Dataset content: Begin

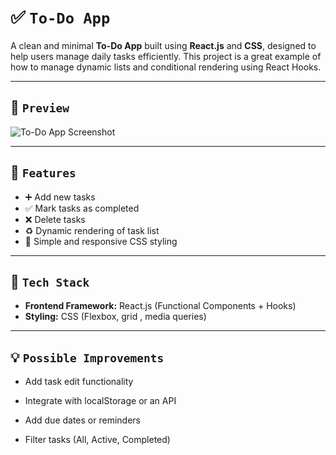 # ✅ `To-Do App`

A clean and minimal **To-Do App** built using **React.js** and **CSS**, designed to help users manage daily tasks efficiently. This project is a great example of how to manage dynamic lists and conditional rendering using React Hooks.

---

## 📸 `Preview`

![To-Do App Screenshot](./screenshot.png) <!-- Add screenshot image if available -->

---

## 🧠 `Features`

- ➕ Add new tasks
- ✅ Mark tasks as completed
- ❌ Delete tasks
- ♻️ Dynamic rendering of task list
- 🎨 Simple and responsive CSS styling

---

## 🔧 `Tech Stack`

- **Frontend Framework:** React.js (Functional Components + Hooks)
- **Styling:** CSS (Flexbox, grid , media queries)

---

## 💡 `Possible Improvements`

- Add task edit functionality

- Integrate with localStorage or an API

- Add due dates or reminders

- Filter tasks (All, Active, Completed)

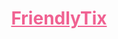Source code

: <h1 align="center"> <a href="https://friendlytix.dev/" style=" color: #f06292; fontFamily: Merienda One;">FriendlyTix</a></h3>
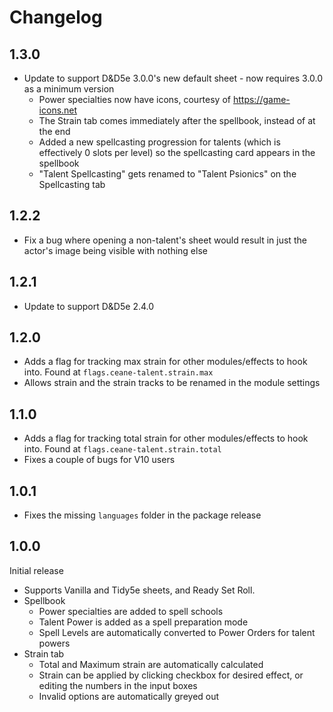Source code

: # Changelog

## 1.3.0

* Update to support D&D5e 3.0.0's new default sheet - now requires 3.0.0 as a minimum version
    * Power specialties now have icons, courtesy of https://game-icons.net
    * The Strain tab comes immediately after the spellbook, instead of at the end
    * Added a new spellcasting progression for talents (which is effectively 0 slots per level) so the spellcasting card appears in the spellbook
    * "Talent Spellcasting" gets renamed to "Talent Psionics" on the Spellcasting tab

## 1.2.2

* Fix a bug where opening a non-talent's sheet would result in just the actor's image being visible with nothing else

## 1.2.1

* Update to support D&D5e 2.4.0

## 1.2.0

* Adds a flag for tracking max strain for other modules/effects to hook into. Found at `flags.ceane-talent.strain.max`
* Allows strain and the strain tracks to be renamed in the module settings

## 1.1.0

* Adds a flag for tracking total strain for other modules/effects to hook into. Found at `flags.ceane-talent.strain.total`
* Fixes a couple of bugs for V10 users

## 1.0.1

* Fixes the missing `languages` folder in the package release

## 1.0.0

Initial release

* Supports Vanilla and Tidy5e sheets, and Ready Set Roll.
* Spellbook
    * Power specialties are added to spell schools
    * Talent Power is added as a spell preparation mode
    * Spell Levels are automatically converted to Power Orders for talent powers
* Strain tab
    * Total and Maximum strain are automatically calculated
    * Strain can be applied by clicking checkbox for desired effect, or editing the numbers in the input boxes
    * Invalid options are automatically greyed out
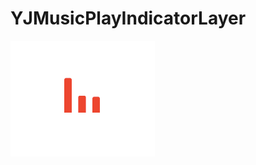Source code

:# YJMusicPlayIndicatorLayer

![示例图片](https://github.com/FundiJet/YJMusicPlayIndicatorLayer/raw/master/YJMusicPlaying.gif)

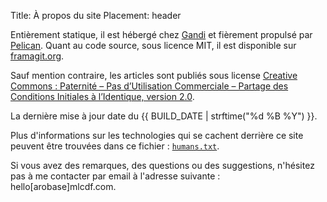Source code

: Title: À propos du site
Placement: header

Entièrement statique, il est hébergé chez [Gandi](https://www.gandi.net/fr) et fièrement propulsé par [Pelican](https://blog.getpelican.com/). Quant au code source, sous licence MIT, il est disponible sur [framagit.org](https://framagit.org/mlcdf/mlcdf).

Sauf mention contraire, les articles sont publiés sous license [Creative Commons : Paternité – Pas d’Utilisation Commerciale – Partage des Conditions Initiales à l’Identique, version 2.0](http://creativecommons.org/licenses/by-nc-sa/2.0/fr/legalcode).

La dernière mise à jour date du {{ BUILD_DATE | strftime("%d %B %Y") }}.

Plus d'informations sur les technologies qui se cachent derrière ce site peuvent être trouvées dans ce fichier : [`humans.txt`]({static}/extra/humans.txt).

Si vous avez des remarques, des questions ou des suggestions, n'hésitez pas à me contacter par email à l'adresse suivante : hello[arobase]mlcdf.com.
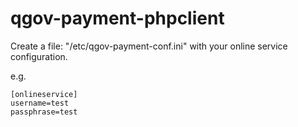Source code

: qgov-payment-phpclient
======================

Create a file: "/etc/qgov-payment-conf.ini" with your online service configuration.

e.g.

	[onlineservice]
	username=test
	passphrase=test

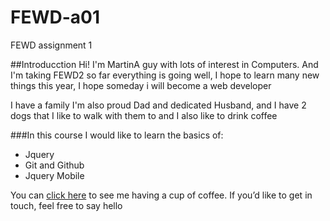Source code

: # FEWD-a01
FEWD assignment 1

##Introducction
Hi! I'm MartinA guy with lots of interest in Computers. And I'm taking FEWD2 so far everything is going well, I hope to learn many new things this year, I hope someday i will become a web developer

I have a family I'm also proud Dad and dedicated Husband, and I have 2 dogs that I like to walk with them to and I also like to drink coffee

###In this course I would like to learn the basics of:
- Jquery
- Git and Github
- Jquery Mobile

You can [click here](https://cloud.githubusercontent.com/assets/25485744/22636148/f95e6bd4-ebed-11e6-8236-ecc2405d176d.jpg "drinking coffee") to see me having a cup of coffee. If you’d like to get in touch, feel free to say hello

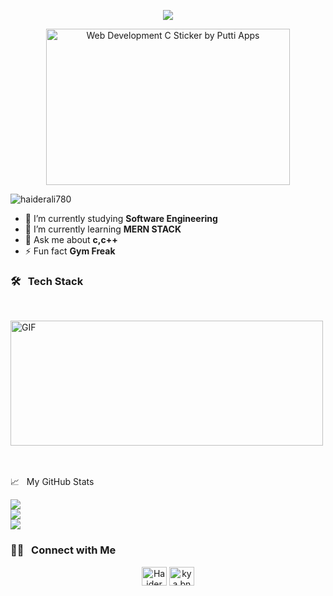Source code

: 
<p align="center">
  <a href="https://github.com/DenverCoder1/readme-typing-svg"><img src="https://readme-typing-svg.herokuapp.com?lines=;I'm+Haider+Ali;Software+Engineering+Undergraduate;With+a+Passion%20for%20lifelong%20learning&center=true&width=500&height=50"></a>
</p>

<p align="center">
<img   src="https://media4.giphy.com/media/juua9i2c2fA0AIp2iq/giphy.gif?cid=ecf05e47cjwlyt9w4vzwklu5cazoassvtuwrmkg44u25h0it&amp;rid=giphy.gif&amp;ct=s" alt="Web Development C Sticker by Putti Apps" style="width: 390px; height: 250px; left: 0px; top: 0px;">
</a>
  </p>


<p align="left"> <img src="https://komarev.com/ghpvc/?username=haiderali780&label=Profile%20views&color=0e75b6&style=flat" alt="haiderali780" /> </p>



- 🔭 I’m currently studying **Software Engineering**
- 🌱 I’m currently learning **MERN STACK**
- 💬 Ask me about **c,c++**
- ⚡ Fun fact **Gym Freak**


### 🛠 &nbsp; Tech Stack  
<br>





<p align="left">
  <img   alt="GIF" src="https://media.giphy.com/media/26tn33aiTi1jkl6H6/giphy.gif?raw=true" width="500" height="200" />
</p>
<br>
<br>
  
  
 
  <div>
  <div> </div>
    📈  &nbsp; My GitHub Stats
  </div> 
  
  ![](https://github-readme-stats.vercel.app/api?username=haiderali780&theme=radical&hide_border=false&include_all_commits=false&count_private=false)<br/>
![](https://github-readme-streak-stats.herokuapp.com/?user=haiderali780&theme=radical&hide_border=false)<br/>
![](https://github-readme-stats.vercel.app/api/top-langs/?username=haiderali780&theme=radical&hide_border=false&include_all_commits=false&count_private=false&layout=compact)
  
### 🤝🏻  &nbsp; Connect with Me <br>
<p align="center">
  <a href="https://fb.com/Haider Hizz/" target="blank"><img align="center" src="https://raw.githubusercontent.com/rahuldkjain/github-profile-readme-generator/master/src/images/icons/Social/facebook.svg" alt="Haider Hizz/" height="30" width="40" /></a>
<a href="https://instagram.com/hizzhaider33" target="blank"><img align="center" src="https://raw.githubusercontent.com/rahuldkjain/github-profile-readme-generator/master/src/images/icons/Social/instagram.svg" alt="kya.bne.ga.burhan.tera" height="30" width="40" /></a>
  <p/>

  




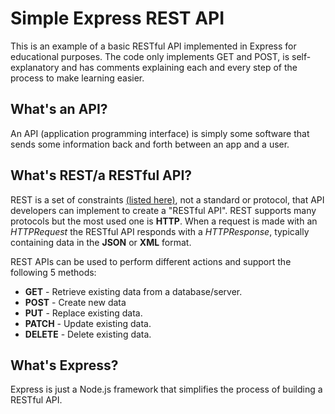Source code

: # Simple Express REST API

This is an example of a basic RESTful API implemented in Express for educational purposes. The code only implements GET and POST, is self-explanatory and has comments explaining each and every step of the process to make learning easier.

## What's an API?

An API (application programming interface) is simply some software that sends some information back and forth between an app and a user. 

## What's REST/a RESTful API?

REST is a set of constraints [(listed here)](https://www.redhat.com/en/topics/api/what-is-a-rest-api#rest), not a standard or protocol, that API developers can implement to create a "RESTful API". REST supports many protocols but the most used one is **HTTP**. When a request is made with an *HTTPRequest* the RESTful API responds with a *HTTPResponse*, typically containing data in the **JSON** or **XML** format.

REST APIs can be used to perform different actions and support the following 5 methods:

* **GET** - Retrieve existing data from a database/server.
* **POST** - Create new data
* **PUT** - Replace existing data.
* **PATCH** - Update existing data.
* **DELETE** - Delete existing data.

## What's Express?

Express is just a Node.js framework that simplifies the process of building a RESTful API.


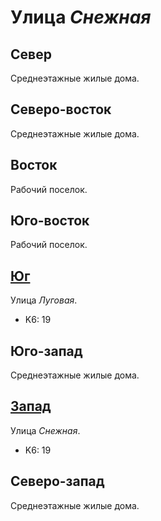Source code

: # Улица *Снежная*

## Север

Среднеэтажные жилые дома.

## Северо-восток

Среднеэтажные жилые дома.

## Восток

Рабочий поселок.

## Юго-восток

Рабочий поселок.

## [Юг](./610065.md)

Улица *Луговая*.

* K6:   19

## Юго-запад

Среднеэтажные жилые дома.

## [Запад](./600050.md)

Улица *Снежная*.

* K6:   19

## Северо-запад

Среднеэтажные жилые дома.
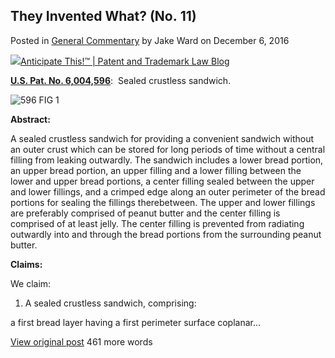 They Invented What? (No. 11)
----------------------------

Posted in [General
Commentary](https://anticipatethis.wordpress.com/category/general-commentary/)
by Jake Ward on December 6, 2016

![](https://1.gravatar.com/avatar/7ba07d71cb2b95a6a9f7983a82914ad5?s=32&d=identicon&r=G)[Anticipate
This!™ | Patent and Trademark Law
Blog](https://anticipatethis.wordpress.com/2006/08/09/they-invented-what-no-11)

**[U.S. Pat. No.
6,004,596](http://patft.uspto.gov/netacgi/nph-Parser?Sect1=PTO1&Sect2=HITOFF&d=PALL&p=1&u=%2Fnetahtml%2FPTO%2Fsrchnum.htm&r=1&f=G&l=50&s1=6,004,596.PN.&OS=PN/6,004,596&RS=PN/6,004,596)**: 
Sealed crustless sandwich.

![596 FIG
1](https://anticipatethis.wordpress.com/files/2006/08/sandwich.png) 

**Abstract:**

A sealed crustless sandwich for providing a convenient sandwich without
an outer crust which can be stored for long periods of time without a
central filling from leaking outwardly. The sandwich includes a lower
bread portion, an upper bread portion, an upper filling and a lower
filling between the lower and upper bread portions, a center filling
sealed between the upper and lower fillings, and a crimped edge along an
outer perimeter of the bread portions for sealing the fillings
therebetween. The upper and lower fillings are preferably comprised of
peanut butter and the center filling is comprised of at least jelly. The
center filling is prevented from radiating outwardly into and through
the bread portions from the surrounding peanut butter.

**Claims:**

We claim:

1. A sealed crustless sandwich, comprising:

a first bread layer having a first perimeter surface coplanar…

[View original
post](https://anticipatethis.wordpress.com/2006/08/09/they-invented-what-no-11)
461 more words




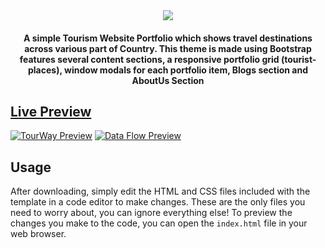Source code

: <div align="center">
	<a href="https://Pranavsolanki01.github.io/tourWay/"><img src="./pictures/.jpg"></a>
	<h4>A simple Tourism Website Portfolio which shows travel destinations across various part of Country. This theme is made using Bootstrap features several content sections, a responsive portfolio grid (tourist-places), window modals for each portfolio item, Blogs section and AboutUs Section</h4>
</div>

## [Live Preview](https://Pranavsolanki01.github.io/tourWay/)
[![TourWay Preview](./pictures/welcoming-page.png)](https://Pranavsolanki01.github.io/tourWay/)
[![Data Flow Preview](./pictures/parts-glimpse.png)](https://Pranavsolanki01.github.io/tourWay/)

## Usage
After downloading, simply edit the HTML and CSS files included with the template in a code editor to make changes. These are the only files you need to worry about, you can ignore everything else! To preview the changes you make to the code, you can open the `index.html` file in your web browser.

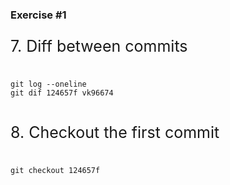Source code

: ### Exercise #1
<p style="font-size:25px;text-align:left;"> 7. Diff between commits</p>
<pre>
<code>
git log --oneline
git dif 124657f vk96674
</code>
</pre>
<p style="font-size:25px;text-align:left;"> 8. Checkout the first commit </p>
<pre>
<code>
git checkout 124657f
</code>
</pre>

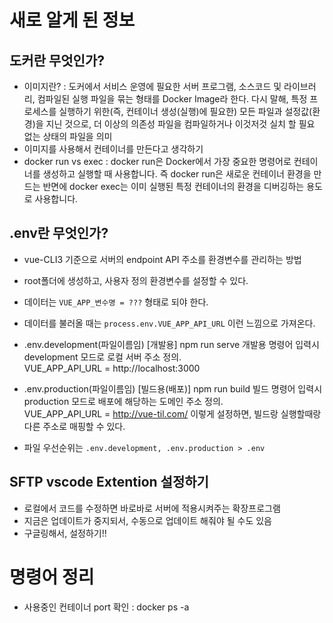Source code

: 
# 새로 알게 된 정보

## 도커란 무엇인가?
  - 이미지란? : 도커에서 서비스 운영에 필요한 서버 프로그램, 소스코드 및 라이브러리, 컴파일된 실행 파일을 묶는 형태를 Docker Image라 한다. 다시 말해, 특정 프로세스를 실행하기 위한(즉, 컨테이너 생성(실행)에 필요한) 모든 파일과 설정값(환경)을 지닌 것으로, 더 이상의 의존성 파일을 컴파일하거나 이것저것 실치 할 필요 없는 상태의 파일을 의미
  - 이미지를 사용해서 컨테이너를 만든다고 생각하기
  - docker run vs exec : docker run은 Docker에서 가장 중요한 명령어로 컨테이너를 생성하고 실행할 때 사용합니다. 즉 docker run은 새로운 컨테이너 환경을 만드는 반면에 docker exec는 이미 실행된 특정 컨테이너의 환경을 디버깅하는 용도로 사용합니다.


## .env란 무엇인가?
  - vue-CLI3 기준으로 서버의 endpoint API 주소를 환경변수를 관리하는 방법
  - root폴더에 생성하고, 사용자 정의 환경변수를 설정할 수 있다.
  - 데이터는 `VUE_APP_변수명 = ???` 형태로 되야 한다.
  - 데이터를 불러올 때는 `process.env.VUE_APP_API_URL` 이런 느낌으로 가져온다.
  - .env.development(파일이름임) [개발용]
      npm run serve 개발용 명령어 입력시 development 모드로 로컬 서버 주소 정의.  
      VUE_APP_API_URL = http://localhost:3000
    
  - .env.production(파일이름임) [빌드용(배포)]
      npm run build 빌드 명령어 입력시 production 모드로 배포에 해당하는 도메인 주소 정의.   
      VUE_APP_API_URL = http://vue-til.com/
      이렇게 설정하면, 빌드랑 실행할때랑 다른 주소로 매핑할 수 있다.
  - 파일 우선순위는 `.env.development, .env.production > .env`


## SFTP vscode Extention 설정하기
  - 로컬에서 코드를 수정하면 바로바로 서버에 적용시켜주는 확장프로그램
  - 지금은 업데이트가 중지되서, 수동으로 업데이트 해줘야 될 수도 있음
  - 구글링해서, 설정하기!!


# 명령어 정리

- 사용중인 컨테이너 port 확인 : docker ps -a
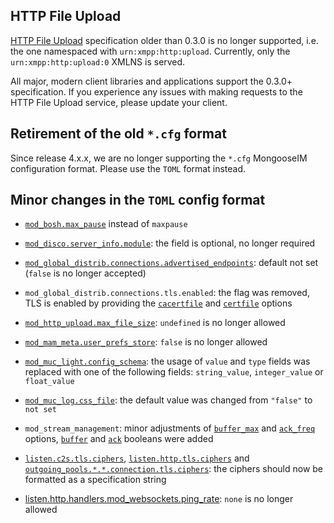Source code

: ## HTTP File Upload

[HTTP File Upload](https://xmpp.org/extensions/xep-0363.html) specification older than 0.3.0 is no longer supported, i.e. the one namespaced with `urn:xmpp:http:upload`.
Currently, only the `urn:xmpp:http:upload:0` XMLNS is served.

All major, modern client libraries and applications support the 0.3.0+ specification.
If you experience any issues with making requests to the HTTP File Upload service, please update your client.

## Retirement of the old `*.cfg` format

Since release 4.x.x, we are no longer supporting the `*.cfg` MongooseIM configuration format. Please use the `TOML` format instead.

## Minor changes in the `TOML` config format

* [`mod_bosh.max_pause`](../../modules/mod_bosh/#modulesmod_boshmax_pause) instead of `maxpause`

* [`mod_disco.server_info.module`](../../modules/mod_disco/#modulesmod_discoserver_info): the field is optional, no longer required

* [`mod_global_distrib.connections.advertised_endpoints`](../../modules/mod_global_distrib/#modulesmod_global_distribconnectionsadvertised_endpoints): default not set (`false` is no longer accepted)

* `mod_global_distrib.connections.tls.enabled`: the flag was removed, TLS is enabled by providing the [`cacertfile`](../../modules/mod_global_distrib/#modulesmod_global_distribconnectionstlscacertfile) and [`certfile`](../../modules/mod_global_distrib/#modulesmod_global_distribconnectionstlscertfile) options

* [`mod_http_upload.max_file_size`](../../modules/mod_http_upload/#modulesmod_http_uploadmax_file_size): `undefined` is no longer allowed

* [`mod_mam_meta.user_prefs_store`](../../modules/mod_mam/#modulesmod_mam_metauser_prefs_store): `false` is no longer allowed

* [`mod_muc_light.config_schema`](../../modules/mod_muc_light/#modulesmod_muc_lightconfig_schema): the usage of `value` and `type` fields was replaced with one of the following fields: `string_value`, `integer_value` or `float_value`

* [`mod_muc_log.css_file`](../../modules/mod_muc_log/#modulesmod_muc_logcss_file): the default value was changed from `"false"` to `not set`

* `mod_stream_management`: minor adjustments of [`buffer_max`](../../modules/mod_stream_management/#modulesmod_stream_managementbuffer_max) and [`ack_freq`](../../modules/mod_stream_management/#modulesmod_stream_managementack_freq) options, [`buffer`](../../modules/mod_stream_management/#modulesmod_stream_managementbuffer) and [`ack`](../../modules/mod_stream_management/#modulesmod_stream_managementack) booleans were added

* [`listen.c2s.tls.ciphers`](../../advanced-configuration/listen/#listenc2stlsciphers), [`listen.http.tls.ciphers`](../../advanced-configuration/listen/#listenhttptlsciphers) and [`outgoing_pools.*.*.connection.tls.ciphers`](../../advanced-configuration/outgoing-connections/#outgoing_poolsconnectiontlsciphers): the ciphers should now be formatted as a specification string

* [listen.http.handlers.mod_websockets.ping_rate](../../advanced-configuration/listen/#listenhttphandlersmod_websocketsping_rate): `none` is no longer allowed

Dataset content: End

• What the task asks: When a line in the entries above contains "flags", count it; please answer with the number only.

• Response for this exercise: 2